When I looked to write a piece about the 1984 Olympic Road Race where Davis was the favorite, I interviewed both Davis and fellow American Alexi Grewal, who ended up winning the Gold that day. It’s rare when you interview two athletes about the same race and end up with both athletes remembering the details and the way the race played out exactly the same way. That’s what happened here. With the Olympic Men’s Road Race happening the other day with Davis’ son Taylor racing in it, my thoughts turned to Davis, Alexi and that classic race. In 2008, I wrote ‘The Holy Grail.’ I hope you enjoy it. -Bob Babbitt
The Holy Grail
By Bob Babbitt
You can tell it still hurts. When you ask Davis Phinney to think back to July 29, 1984, America’s winningest cyclist of all time, the guy they nicknamed The Cash Register because of his amazing array of sprint finish wins, the color washes out of his face and he just goes blank.

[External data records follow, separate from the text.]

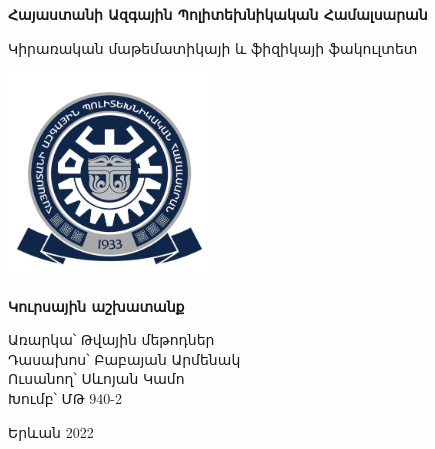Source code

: \documentclass{article}
\begin{document}

\setmainfont{Arm Hmk's Light}



\begin{titlepage}
	\begin{center}
	
		\begin{LARGE}
		       \textbf{Հայաստանի Ազգային Պոլիտեխնիկական Համալսարան}
		\end{LARGE}
		
		       \vspace{0.5cm}
		
		\begin{Large}
		        Կիրառական մաթեմատիկայի և ֆիզիկայի ֆակուլտետ
		\end{Large}		            
		
		       \vspace{0.8cm}
		     
		\includegraphics[width=0.4\textwidth]{university}


		       \vspace{1.5cm}
		
		\begin{huge}
		       \textbf{Կուրսային  աշխատանք}
		\end{huge}


	
	\end{center}


	\vspace{4cm}

	\begin{flushleft}
	\begin{large}
		Առարկա՝    Թվային մեթոդներ\\
		Դասախոս՝  Բաբայան Արմենակ\\
		Ուսանող՝     Սևոյան Կամո\\
		Խումբ՝         ՄԹ 940-2\\
	\end{large}
	\end{flushleft}



	\vfill

	\begin{center}
		Երևան 2022
	\end{center}

\end{titlepage}
\end{document}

To understand the day, to understand why that memory is still so raw, it’s important to know a little bit about Davis Phinney and his adversary, Alexi Grewal. As Phinney himself will tell you, once he got a taste of winning, he was ravenous. Winning wasn’t just something he did after a lead out from his buddy and long time teammate Ron Kiefel pretty much every weekend of the year. It was who he was. He was a winner and anything less was unacceptable. He was one of the first cyclists to train year round to refine his craft. On race day, while the rest of the guys were getting settled waiting for the criterium in South Dakota or Colorado or Montana to get going, he was busy cruising the course in the opposite direction. When he got to the point where he came up close and personal to the entire frothing-at-the-mouth peloton, he simply spun his bike around and backed into the front row. His message was simple:
Boys, the winner has arrived. Make room for daddy and I hope you enjoy second, third, 20th or whatever the hell place you end up in.
He had learned his lessons the hard way. As a youngster, he and his dad had driven in the family’s Volkswagen van from Colorado to Kentucky for the Junior National Championships. He and his dad, who didn’t quite know what to make of his son’s growing fascination for riding around in tight fitting black shorts, were camped next to the LeMond family, which included young Greg and grandma and grandpa among others. “Greg was so irrepressible back then,” Phinney remembers. “He was always a bright light radiating energy.”
LeMond was also soon to become the greatest cycling talent America had seen up until another freak of nature named Lance Armstrong arrived a decade later.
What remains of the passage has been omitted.